Has anyone seen a project such as this which is open source? I am not saying this project should be, it’s just that my pet project is something very similar and I am sure some people must be building this in the open?

zurfer · on Dec 20, 2023

The biggest project I am aware of is the SQL agent from langchain. It definitely gets you started and is great imo for single developers or small technical teams.

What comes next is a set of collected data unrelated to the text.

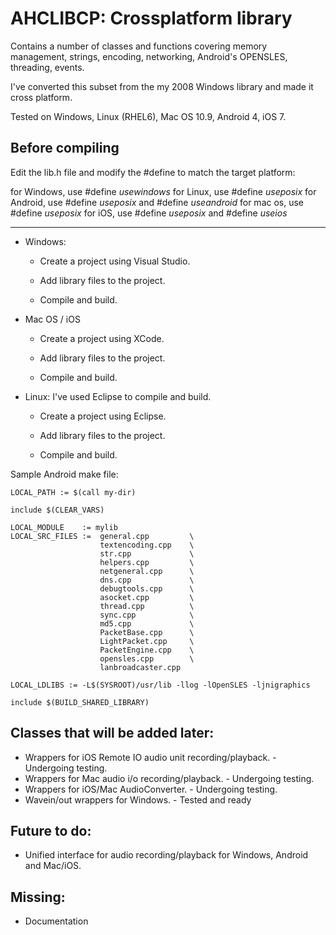 AHCLIBCP: Crossplatform library
===

Contains a number of classes and functions covering memory management, strings, encoding, networking, Android's OPENSLES, threading, events.

I've converted this subset from the my 2008 Windows library and made it cross platform.

Tested on Windows, Linux (RHEL6), Mac OS 10.9, Android 4, iOS 7.

Before compiling
-----

Edit the lib.h file and modify the #define to match the target platform:

for Windows, use #define _usewindows_
for Linux, use #define _useposix_
for Android, use #define _useposix_ and #define _useandroid_
for mac os, use #define _useposix_
for iOS, use #define _useposix_ and #define _useios_

------------

- Windows:

	* Create a project using Visual Studio.

	* Add library files to the project.

	* Compile and build.
	
- Mac OS / iOS

	* Create a project using XCode.

	* Add library files to the project.

	* Compile and build.

- Linux: I've used Eclipse to compile and build.

	* Create a project using Eclipse.

	* Add library files to the project.

	* Compile and build.
	
Sample Android make file:

	LOCAL_PATH := $(call my-dir)

	include $(CLEAR_VARS)

	LOCAL_MODULE    := mylib
	LOCAL_SRC_FILES :=  general.cpp 		\
						textencoding.cpp 	\
						str.cpp 			\
						helpers.cpp 		\
						netgeneral.cpp 		\
						dns.cpp 			\
						debugtools.cpp 		\
						asocket.cpp 		\
						thread.cpp			\
						sync.cpp			\
						md5.cpp				\
						PacketBase.cpp		\
						LightPacket.cpp		\
						PacketEngine.cpp	\
						opensles.cpp		\
						lanbroadcaster.cpp	

	LOCAL_LDLIBS := -L$(SYSROOT)/usr/lib -llog -lOpenSLES -ljnigraphics

	include $(BUILD_SHARED_LIBRARY)



Classes that will be added later: 
---
- Wrappers for iOS Remote IO audio unit recording/playback.   - Undergoing testing.
- Wrappers for Mac audio i/o recording/playback.              - Undergoing testing.
- Wrappers for iOS/Mac AudioConverter.                        - Undergoing testing.
- Wavein/out wrappers for Windows.                            - Tested and ready

Future to do:
---
- Unified interface for audio recording/playback for Windows, Android and Mac/iOS.

Missing:
---
- Documentation
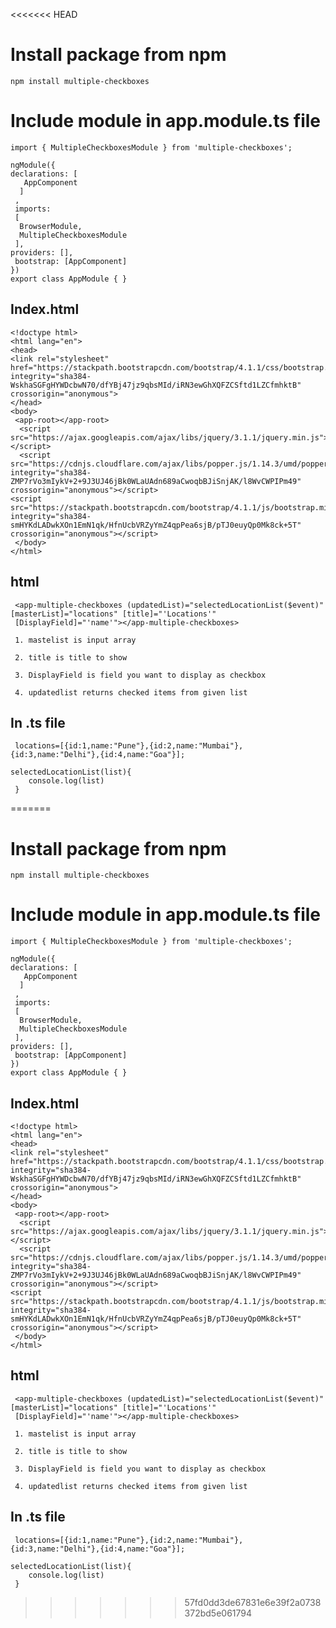 <<<<<<< HEAD
# Install package from npm
 
 	npm install multiple-checkboxes
 
 # Include  module in app.module.ts file
 
 
 	import { MultipleCheckboxesModule } from 'multiple-checkboxes';
 
	ngModule({
  	declarations: [
 	   AppComponent
 	  ]
 	 ,
 	 imports:
 	 [
  	  BrowserModule,
  	  MultipleCheckboxesModule
 	 ],
    providers: [],
   	 bootstrap: [AppComponent]
	})
	export class AppModule { }

## Index.html

	<!doctype html>
	<html lang="en">
	<head>
    <link rel="stylesheet" href="https://stackpath.bootstrapcdn.com/bootstrap/4.1.1/css/bootstrap.min.css" integrity="sha384-WskhaSGFgHYWDcbwN70/dfYBj47jz9qbsMId/iRN3ewGhXQFZCSftd1LZCfmhktB" crossorigin="anonymous">
	</head>
	<body>
 	 <app-root></app-root>
      <script src="https://ajax.googleapis.com/ajax/libs/jquery/3.1.1/jquery.min.js"></script>
      <script src="https://cdnjs.cloudflare.com/ajax/libs/popper.js/1.14.3/umd/popper.min.js" integrity="sha384-ZMP7rVo3mIykV+2+9J3UJ46jBk0WLaUAdn689aCwoqbBJiSnjAK/l8WvCWPIPm49" crossorigin="anonymous"></script>
   	<script src="https://stackpath.bootstrapcdn.com/bootstrap/4.1.1/js/bootstrap.min.js" integrity="sha384-smHYKdLADwkXOn1EmN1qk/HfnUcbVRZyYmZ4qpPea6sjB/pTJ0euyQp0Mk8ck+5T" crossorigin="anonymous"></script>
   	 </body>
	</html>


## html 

	 <app-multiple-checkboxes (updatedList)="selectedLocationList($event)" [masterList]="locations" [title]="'Locations'"
 	 [DisplayField]="'name'"></app-multiple-checkboxes>
  
 	 1. mastelist is input array
  
 	 2. title is title to show 
 
	 3. DisplayField is field you want to display as checkbox 
  
 	 4. updatedlist returns checked items from given list
  
 ## In .ts file 
 
 	 locations=[{id:1,name:"Pune"},{id:2,name:"Mumbai"},{id:3,name:"Delhi"},{id:4,name:"Goa"}];
  
  	selectedLocationList(list){
    	console.log(list)
   	 }
  
  
  
=======
# Install package from npm
 
 	npm install multiple-checkboxes
 
 # Include  module in app.module.ts file
 
 
 	import { MultipleCheckboxesModule } from 'multiple-checkboxes';
 
	ngModule({
  	declarations: [
 	   AppComponent
 	  ]
 	 ,
 	 imports:
 	 [
  	  BrowserModule,
  	  MultipleCheckboxesModule
 	 ],
    providers: [],
   	 bootstrap: [AppComponent]
	})
	export class AppModule { }

## Index.html

	<!doctype html>
	<html lang="en">
	<head>
    <link rel="stylesheet" href="https://stackpath.bootstrapcdn.com/bootstrap/4.1.1/css/bootstrap.min.css" integrity="sha384-WskhaSGFgHYWDcbwN70/dfYBj47jz9qbsMId/iRN3ewGhXQFZCSftd1LZCfmhktB" crossorigin="anonymous">
	</head>
	<body>
 	 <app-root></app-root>
      <script src="https://ajax.googleapis.com/ajax/libs/jquery/3.1.1/jquery.min.js"></script>
      <script src="https://cdnjs.cloudflare.com/ajax/libs/popper.js/1.14.3/umd/popper.min.js" integrity="sha384-ZMP7rVo3mIykV+2+9J3UJ46jBk0WLaUAdn689aCwoqbBJiSnjAK/l8WvCWPIPm49" crossorigin="anonymous"></script>
   	<script src="https://stackpath.bootstrapcdn.com/bootstrap/4.1.1/js/bootstrap.min.js" integrity="sha384-smHYKdLADwkXOn1EmN1qk/HfnUcbVRZyYmZ4qpPea6sjB/pTJ0euyQp0Mk8ck+5T" crossorigin="anonymous"></script>
   	 </body>
	</html>


## html 

	 <app-multiple-checkboxes (updatedList)="selectedLocationList($event)" [masterList]="locations" [title]="'Locations'"
 	 [DisplayField]="'name'"></app-multiple-checkboxes>
  
 	 1. mastelist is input array
  
 	 2. title is title to show 
 
	 3. DisplayField is field you want to display as checkbox 
  
 	 4. updatedlist returns checked items from given list
  
 ## In .ts file 
 
 	 locations=[{id:1,name:"Pune"},{id:2,name:"Mumbai"},{id:3,name:"Delhi"},{id:4,name:"Goa"}];
  
  	selectedLocationList(list){
    	console.log(list)
   	 }
  
  
  
>>>>>>> 57fd0dd3de67831e6e39f2a0738372bd5e061794

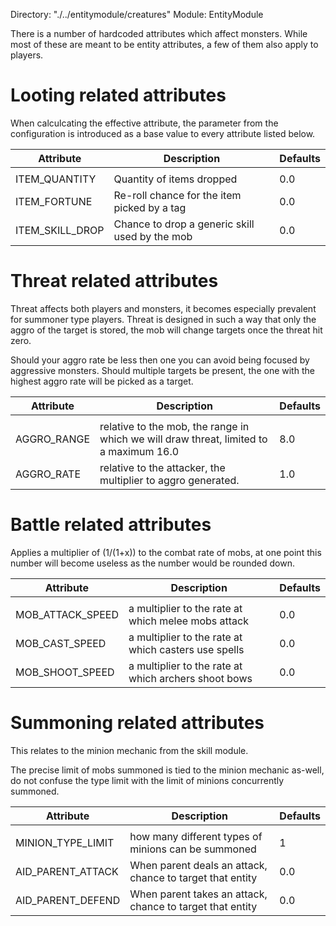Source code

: Directory: "./../entitymodule/creatures"
Module: EntityModule

There is a number of hardcoded attributes which affect monsters. While most of these are meant to be entity attributes, a few of them also apply to players.

# Looting related attributes

When calculcating the effective attribute, the parameter from the configuration is introduced as a base value to every attribute listed below.

| Attribute | Description | Defaults |
|-|-|-|
| | | |
| ITEM_QUANTITY | Quantity of items dropped | 0.0 |
| ITEM_FORTUNE | Re-roll chance for the item picked by a tag | 0.0 |
| ITEM_SKILL_DROP | Chance to drop a generic skill used by the mob | 0.0 |

# Threat related attributes

Threat affects both players and monsters, it becomes especially prevalent for summoner type players. Threat is designed in such a way that only the aggro of the target is stored, the mob will change targets once the threat hit zero.

Should your aggro rate be less then one you can avoid being focused by aggressive monsters. Should multiple targets be present, the one with the highest aggro rate will be picked as a target.

| Attribute | Description | Defaults |
|-|-|-|
| | | |
| AGGRO_RANGE | relative to the mob, the range in which we will draw threat, limited to a maximum 16.0 | 8.0 |
| AGGRO_RATE | relative to the attacker, the multiplier to aggro generated. | 1.0 |

# Battle related attributes

Applies a multiplier of (1/(1+x)) to the combat rate of mobs, at one point this number will become useless as the number would be rounded down.

| Attribute | Description | Defaults |
|-|-|-|
| | | |
| MOB_ATTACK_SPEED | a multiplier to the rate at which melee mobs attack | 0.0 |
| MOB_CAST_SPEED | a multiplier to the rate at which casters use spells | 0.0 |
| MOB_SHOOT_SPEED | a multiplier to the rate at which archers shoot bows | 0.0 |

# Summoning related attributes

This relates to the minion mechanic from the skill module.

The precise limit of mobs summoned is tied to the minion mechanic as-well, do not confuse the type limit with the limit of minions concurrently summoned.

| Attribute | Description | Defaults |
|-|-|-|
| | | |
| MINION_TYPE_LIMIT | how many different types of minions can be summoned | 1 |
| AID_PARENT_ATTACK | When parent deals an attack, chance to target that entity | 0.0 |
| AID_PARENT_DEFEND | When parent takes an attack, chance to target that entity | 0.0 |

SOLAR_FIELDS · on Dec 21, 2023

We played with Langchain before deciding on your solution. I think the biggest value add from Dot here, aside from the prompt engineering, is the infra around spinning up the meta tables that describe columns. I think you could get good results with Langchain if you precomputed them like Dot does. Having metadata describing the content (which Langchain tries to do on the fly by default by querying the top 5 or so rows, which is slower and leads to… mixed results) turns the tool from basically useless to pretty good instantly.

zurfer · on Dec 21, 2023

Thank you for sharing that. Building the training space for Dot is definitely an important part of the value prop.

dennisy · on Dec 21, 2023

Ok thank you

willsmith72 · on Dec 20, 2023

this is awesome. also nice to know i'm not the only one who talks to llms like this

> that was a bad visualization...

confd · on Dec 20, 2023

I once made the mistake of subscribing to both tptacek and jacquesm's comments via RSS. I found that they post at a tremendous cumulative volume. This makes it very hard to keep up with in a feed reader. But they have rather good noses for interesting discussions. A way to filter HN posts by stories that have comments by certain users would be interesting to experience.